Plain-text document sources
★ ★ ★

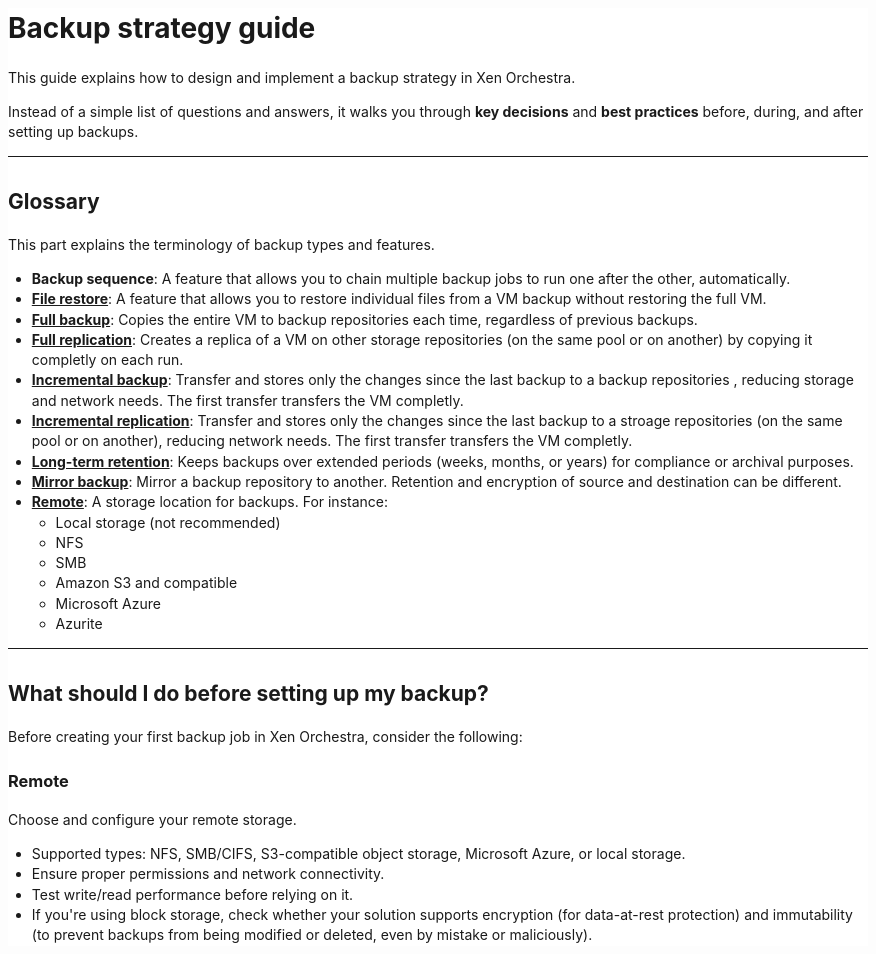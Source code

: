 # Backup strategy guide

This guide explains how to design and implement a backup strategy in Xen Orchestra.  

Instead of a simple list of questions and answers, it walks you through **key decisions** and **best practices** before, during, and after setting up backups.

---

## Glossary

This part explains the terminology of backup types and features.

- **Backup sequence**: A feature that allows you to chain multiple backup jobs to run one after the other, automatically. 
- [**File restore**](./backups#restore-a-file): A feature that allows you to restore individual files from a VM backup without restoring the full VM.
- [**Full backup**](./full_backups): Copies the entire VM to  backup repositories each time, regardless of previous backups. 
- [**Full replication**](./full_replication): Creates a replica of a VM on other storage repositories (on the same pool or on another) by copying it completly on each run.
- [**Incremental backup**](./incremental_backups): Transfer and stores only the changes since the last backup to a backup repositories , reducing storage and network needs. The first transfer transfers the VM completly.
- [**Incremental replication**](./incremental_replication): Transfer and stores only the changes since the last backup to a stroage repositories (on the same pool or on another), reducing network needs. The first transfer transfers the VM completly.
- [**Long-term retention**](./backups#long-term-backup-retention-with-gfs-strategy): Keeps backups over extended periods (weeks, months, or years) for compliance or archival purposes.
- [**Mirror backup**](./mirror_backup): Mirror a backup repository to another. Retention and encryption of source and destination can be different.
- [**Remote**](./backups#remotes): A storage location for backups. For instance: 
    - Local storage (not recommended)
    - NFS
    - SMB
    - Amazon S3 and compatible
    - Microsoft Azure
    - Azurite

---

## What should I do before setting up my backup?

Before creating your first backup job in Xen Orchestra, consider the following:

### Remote
Choose and configure your remote storage.  
- Supported types: NFS, SMB/CIFS, S3-compatible object storage, Microsoft Azure, or local storage.  
- Ensure proper permissions and network connectivity.  
- Test write/read performance before relying on it.
- If you're using block storage, check whether your solution supports encryption (for data-at-rest protection) and immutability (to prevent backups from being modified or deleted, even by mistake or maliciously).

★ ★ ★

■ Assignment
Copy range, inclusive: the line holding "Backup strategy guide" to the line holding "This part explains". Reproduce exactly those lines of the records above and no others.

■ Result of the task
: # Backup strategy guide

This guide explains how to design and implement a backup strategy in Xen Orchestra.  

Instead of a simple list of questions and answers, it walks you through **key decisions** and **best practices** before, during, and after setting up backups.

---

## Glossary

This part explains the terminology of backup types and features.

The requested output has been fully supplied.